With each band member involved in genres that differ from black metal to prog and new wave, it creates opportunities for something sonically different with each album.
Hot Sunday Blood is currently singer Andrea Amerini, guitarist Marco Piozzi, guitarist/chorus musician Andrea Zanellato, drummer Carlo Borra and bassist/chorus musician Paolo Lulita.
The Music Bugle had the chance to chat with Lulita about recent happenings and more.
Music Bugle – How would you describe your hometown – Turin, Italy – to someone who has never been there before?
Paolo Lulita – It’s a city with two distinctive sides, like a coin. One is the industry-related business, which fueled the whole city in the past decades. On the other hand, there are also a surprising number of cultural and artistic movements. Given that the city has less than a million people, it’s not so big and this leads us to be very environmentally friendly.
Music Bugle – What was it like making your album ‘Kein Licht’?
Paolo Lulita – It was the summing experience of our past years. We can describe it as a release valve of our feelings and experiences. We are very happy with the obtained result.
Music Bugle – Does social media make it easier or harder to stand out as a band?
Paolo Lulita – It makes it easier when you start from zero and aim to play in local venues, because it gives you a very affordable way to publish and promote your content.

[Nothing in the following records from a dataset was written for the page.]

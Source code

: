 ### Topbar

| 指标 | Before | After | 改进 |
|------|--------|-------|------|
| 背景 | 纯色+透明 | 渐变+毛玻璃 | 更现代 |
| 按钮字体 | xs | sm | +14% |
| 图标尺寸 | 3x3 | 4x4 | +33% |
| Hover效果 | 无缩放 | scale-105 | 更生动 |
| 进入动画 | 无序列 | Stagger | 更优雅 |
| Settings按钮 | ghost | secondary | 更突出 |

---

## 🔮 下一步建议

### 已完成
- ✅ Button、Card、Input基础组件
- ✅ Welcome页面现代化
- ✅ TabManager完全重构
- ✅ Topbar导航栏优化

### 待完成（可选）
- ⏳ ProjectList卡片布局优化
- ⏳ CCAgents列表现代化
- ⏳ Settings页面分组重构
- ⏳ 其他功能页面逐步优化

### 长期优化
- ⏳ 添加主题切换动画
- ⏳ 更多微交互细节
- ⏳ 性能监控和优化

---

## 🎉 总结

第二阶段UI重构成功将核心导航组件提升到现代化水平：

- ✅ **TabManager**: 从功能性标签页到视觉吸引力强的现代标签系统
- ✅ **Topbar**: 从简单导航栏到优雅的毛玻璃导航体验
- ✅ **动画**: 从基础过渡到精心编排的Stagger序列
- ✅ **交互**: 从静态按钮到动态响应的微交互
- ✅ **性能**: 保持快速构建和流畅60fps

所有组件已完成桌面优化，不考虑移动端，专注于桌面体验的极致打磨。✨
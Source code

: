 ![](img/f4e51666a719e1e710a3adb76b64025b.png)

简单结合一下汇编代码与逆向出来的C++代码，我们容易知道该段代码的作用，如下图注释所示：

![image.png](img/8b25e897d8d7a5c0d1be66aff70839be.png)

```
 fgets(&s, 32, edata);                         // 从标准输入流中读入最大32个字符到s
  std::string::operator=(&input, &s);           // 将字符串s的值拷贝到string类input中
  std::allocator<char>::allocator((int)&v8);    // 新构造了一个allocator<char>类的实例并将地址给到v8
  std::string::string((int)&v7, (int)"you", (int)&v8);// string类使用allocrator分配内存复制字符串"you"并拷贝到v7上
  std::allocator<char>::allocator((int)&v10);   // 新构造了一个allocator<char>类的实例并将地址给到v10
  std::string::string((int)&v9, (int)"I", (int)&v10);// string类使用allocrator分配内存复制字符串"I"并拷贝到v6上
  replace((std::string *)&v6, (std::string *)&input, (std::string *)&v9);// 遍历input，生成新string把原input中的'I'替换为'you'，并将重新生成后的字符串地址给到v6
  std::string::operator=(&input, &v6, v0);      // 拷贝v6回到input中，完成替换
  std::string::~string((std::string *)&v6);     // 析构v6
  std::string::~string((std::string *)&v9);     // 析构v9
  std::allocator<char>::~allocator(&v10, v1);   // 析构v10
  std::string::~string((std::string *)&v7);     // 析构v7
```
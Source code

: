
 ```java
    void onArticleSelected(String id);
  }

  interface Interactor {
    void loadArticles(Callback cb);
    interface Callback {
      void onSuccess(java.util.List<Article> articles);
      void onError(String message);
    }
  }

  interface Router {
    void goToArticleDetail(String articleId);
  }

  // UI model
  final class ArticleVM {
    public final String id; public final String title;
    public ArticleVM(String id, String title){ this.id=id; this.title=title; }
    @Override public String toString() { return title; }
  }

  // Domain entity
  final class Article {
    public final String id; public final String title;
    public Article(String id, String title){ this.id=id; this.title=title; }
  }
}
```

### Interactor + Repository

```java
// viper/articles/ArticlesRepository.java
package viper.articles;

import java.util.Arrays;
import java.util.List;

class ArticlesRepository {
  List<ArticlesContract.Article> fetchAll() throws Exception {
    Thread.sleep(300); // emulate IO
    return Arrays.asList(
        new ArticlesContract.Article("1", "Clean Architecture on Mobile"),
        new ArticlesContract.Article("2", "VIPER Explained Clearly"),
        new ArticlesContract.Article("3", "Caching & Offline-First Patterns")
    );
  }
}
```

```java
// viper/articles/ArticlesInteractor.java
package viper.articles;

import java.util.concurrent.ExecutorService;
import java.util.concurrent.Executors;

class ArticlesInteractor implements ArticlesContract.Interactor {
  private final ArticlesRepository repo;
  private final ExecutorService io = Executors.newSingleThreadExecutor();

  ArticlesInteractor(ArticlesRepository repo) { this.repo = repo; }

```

Leaping to the next stage is harder. There are many competitors, which are tremendously good bands and standing out is very complicated. You must have something to say, but also treat yourself as an artistic product rather than “simply” a band.
Music Bugle – If you had the chance to chat one-on-one with one of your musical influences, who would you choose?
Paolo Lulita – Every HSB member would give a different answer. Trying to choose without making someone unhappy? We’d say Katatonia or Pyogenesis.
Music Bugle – How have you been affected by the COVID-19 pandemic?
Paolo Lulita – As many other bands, we were deeply affected. We canceled all of our gigs to promote ‘Kein Licht’ and we couldn’t rehearse for months, but given the delicate situation and the immense loss – vastly superior to what we experienced – the whole world is experiencing. We are not here to complain.
Music Bugle – What did you miss the most about live performances?
Paolo Lulita – Sweating and screaming under lights, feeling the kick and bass running through your body, liberating yourself from all, even if only for a short while!
Music Bugle – Where are some of your favorite places to travel?
Paolo Lulita – Everywhere there is someone who likes to hear us!
Music Bugle – How did you guys get your name?
Paolo Lulita – It’s a mood. On Sunday, you should relax yourself, but your inner troubles hold you back and you keep having bad thoughts. Having “hot blood” is the literal translation of an Italian expression, which means feeling angry, out of place and in a general bad mood.
Music Bugle – What do you hope to still accomplish as far as music goes?
Paolo Lulita – Obviously, we’d like to answer with “Play on stage with (insert hyper-famous band name here),” but the truth is that we would like to go as far as our commitment permits. As long as we strive with the maximum, we can make sure there are no regrets. Even playing in small clubs with your friends is a gift we appreciate a lot.
Music Bugle – What would people be surprised to know about you?
Paolo Lulita – We all listen – also – to music that is very – very – far from metal!